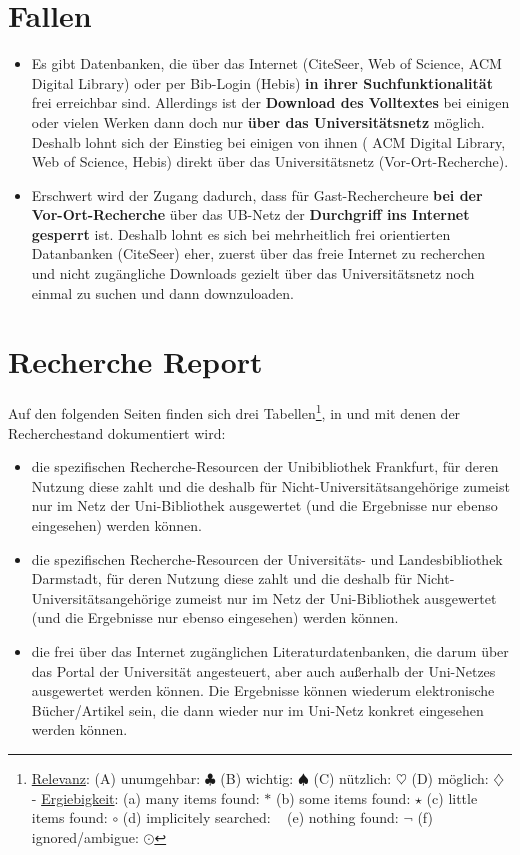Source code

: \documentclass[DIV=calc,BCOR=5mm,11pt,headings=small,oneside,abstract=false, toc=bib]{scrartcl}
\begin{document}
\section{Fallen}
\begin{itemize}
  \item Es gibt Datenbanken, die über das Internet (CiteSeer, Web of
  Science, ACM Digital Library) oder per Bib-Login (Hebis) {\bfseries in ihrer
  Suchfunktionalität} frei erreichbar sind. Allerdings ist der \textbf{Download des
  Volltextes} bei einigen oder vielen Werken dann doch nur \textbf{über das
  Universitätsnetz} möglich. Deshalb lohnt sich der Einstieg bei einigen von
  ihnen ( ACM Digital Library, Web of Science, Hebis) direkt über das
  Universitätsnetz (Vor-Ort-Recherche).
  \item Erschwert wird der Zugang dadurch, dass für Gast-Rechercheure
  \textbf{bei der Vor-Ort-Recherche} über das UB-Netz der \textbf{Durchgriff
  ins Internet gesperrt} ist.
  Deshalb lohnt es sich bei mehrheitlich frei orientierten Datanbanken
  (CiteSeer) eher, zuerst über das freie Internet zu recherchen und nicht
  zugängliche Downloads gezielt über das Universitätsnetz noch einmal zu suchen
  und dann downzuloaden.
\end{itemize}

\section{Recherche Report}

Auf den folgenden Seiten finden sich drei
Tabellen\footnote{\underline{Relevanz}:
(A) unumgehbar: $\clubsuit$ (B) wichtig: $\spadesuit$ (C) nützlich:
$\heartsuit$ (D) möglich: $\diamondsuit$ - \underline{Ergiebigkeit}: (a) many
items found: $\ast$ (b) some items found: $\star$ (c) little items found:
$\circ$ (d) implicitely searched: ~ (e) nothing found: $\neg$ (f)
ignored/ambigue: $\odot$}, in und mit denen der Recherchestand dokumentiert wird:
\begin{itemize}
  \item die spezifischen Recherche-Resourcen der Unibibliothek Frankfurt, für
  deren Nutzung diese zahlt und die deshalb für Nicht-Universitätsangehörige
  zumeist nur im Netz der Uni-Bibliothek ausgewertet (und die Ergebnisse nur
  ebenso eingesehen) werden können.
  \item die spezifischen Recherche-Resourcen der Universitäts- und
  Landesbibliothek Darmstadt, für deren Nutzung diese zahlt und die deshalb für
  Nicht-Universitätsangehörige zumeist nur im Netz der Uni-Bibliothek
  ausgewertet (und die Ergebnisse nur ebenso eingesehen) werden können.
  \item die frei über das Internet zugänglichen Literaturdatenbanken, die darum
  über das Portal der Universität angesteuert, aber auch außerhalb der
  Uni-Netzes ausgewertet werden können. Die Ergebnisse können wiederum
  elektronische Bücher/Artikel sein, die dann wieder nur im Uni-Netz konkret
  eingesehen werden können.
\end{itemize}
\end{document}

--

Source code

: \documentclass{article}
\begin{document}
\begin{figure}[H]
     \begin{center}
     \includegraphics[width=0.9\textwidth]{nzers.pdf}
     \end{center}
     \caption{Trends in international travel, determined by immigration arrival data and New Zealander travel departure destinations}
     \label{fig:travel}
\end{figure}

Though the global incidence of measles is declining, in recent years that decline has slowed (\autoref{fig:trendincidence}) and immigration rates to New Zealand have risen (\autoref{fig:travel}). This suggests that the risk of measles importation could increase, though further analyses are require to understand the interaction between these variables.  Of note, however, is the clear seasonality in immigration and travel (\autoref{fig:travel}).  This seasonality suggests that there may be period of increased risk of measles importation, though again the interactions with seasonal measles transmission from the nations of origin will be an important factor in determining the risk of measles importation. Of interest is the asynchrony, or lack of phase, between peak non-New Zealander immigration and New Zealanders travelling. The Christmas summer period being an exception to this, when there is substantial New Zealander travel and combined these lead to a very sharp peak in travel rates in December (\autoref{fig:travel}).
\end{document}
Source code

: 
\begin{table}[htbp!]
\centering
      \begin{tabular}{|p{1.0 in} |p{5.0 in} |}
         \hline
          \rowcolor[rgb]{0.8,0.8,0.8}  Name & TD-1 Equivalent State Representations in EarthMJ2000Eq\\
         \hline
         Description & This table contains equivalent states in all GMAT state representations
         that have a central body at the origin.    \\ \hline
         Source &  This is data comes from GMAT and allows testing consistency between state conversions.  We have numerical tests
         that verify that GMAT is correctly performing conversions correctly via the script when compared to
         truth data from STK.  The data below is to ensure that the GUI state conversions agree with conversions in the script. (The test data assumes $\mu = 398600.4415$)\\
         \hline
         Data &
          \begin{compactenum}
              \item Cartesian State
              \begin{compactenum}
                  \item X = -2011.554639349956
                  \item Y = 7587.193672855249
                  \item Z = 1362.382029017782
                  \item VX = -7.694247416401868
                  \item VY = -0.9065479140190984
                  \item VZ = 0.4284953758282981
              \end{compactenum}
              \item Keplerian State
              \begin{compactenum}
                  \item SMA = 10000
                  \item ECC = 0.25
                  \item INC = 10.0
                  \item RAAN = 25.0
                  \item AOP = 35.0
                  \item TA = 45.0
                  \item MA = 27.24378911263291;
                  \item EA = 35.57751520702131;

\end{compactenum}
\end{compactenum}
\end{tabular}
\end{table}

---

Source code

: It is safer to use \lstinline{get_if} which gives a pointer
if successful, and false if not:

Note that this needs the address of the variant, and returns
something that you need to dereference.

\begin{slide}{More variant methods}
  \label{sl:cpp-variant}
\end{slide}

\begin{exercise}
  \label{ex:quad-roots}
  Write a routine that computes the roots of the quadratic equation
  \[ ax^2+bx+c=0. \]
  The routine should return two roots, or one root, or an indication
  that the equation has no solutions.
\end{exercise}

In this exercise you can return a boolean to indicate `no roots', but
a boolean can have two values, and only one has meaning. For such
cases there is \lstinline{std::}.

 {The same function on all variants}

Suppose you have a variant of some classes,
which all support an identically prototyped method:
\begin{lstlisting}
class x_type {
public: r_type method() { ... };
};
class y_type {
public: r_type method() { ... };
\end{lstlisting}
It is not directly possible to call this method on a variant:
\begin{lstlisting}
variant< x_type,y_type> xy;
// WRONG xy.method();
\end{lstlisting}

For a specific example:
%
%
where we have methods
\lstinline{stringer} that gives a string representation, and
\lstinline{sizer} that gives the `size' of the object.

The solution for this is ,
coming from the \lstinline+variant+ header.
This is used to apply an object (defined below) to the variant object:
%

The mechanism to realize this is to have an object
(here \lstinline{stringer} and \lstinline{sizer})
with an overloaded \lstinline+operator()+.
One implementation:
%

● **Task requirements**:
The expected answer is an exact copy of the lines above, beginning at the line with "Auf den folgenden Seiten finden sich drei" and ending at the line with "und mit denen", with both ends in.

● **Exercise output**:
Auf den folgenden Seiten finden sich drei
Tabellen\footnote{\underline{Relevanz}:
(A) unumgehbar: $\clubsuit$ (B) wichtig: $\spadesuit$ (C) nützlich:
$\heartsuit$ (D) möglich: $\diamondsuit$ - \underline{Ergiebigkeit}: (a) many
items found: $\ast$ (b) some items found: $\star$ (c) little items found:
$\circ$ (d) implicitely searched: ~ (e) nothing found: $\neg$ (f)
ignored/ambigue: $\odot$}, in und mit denen der Recherchestand dokumentiert wird:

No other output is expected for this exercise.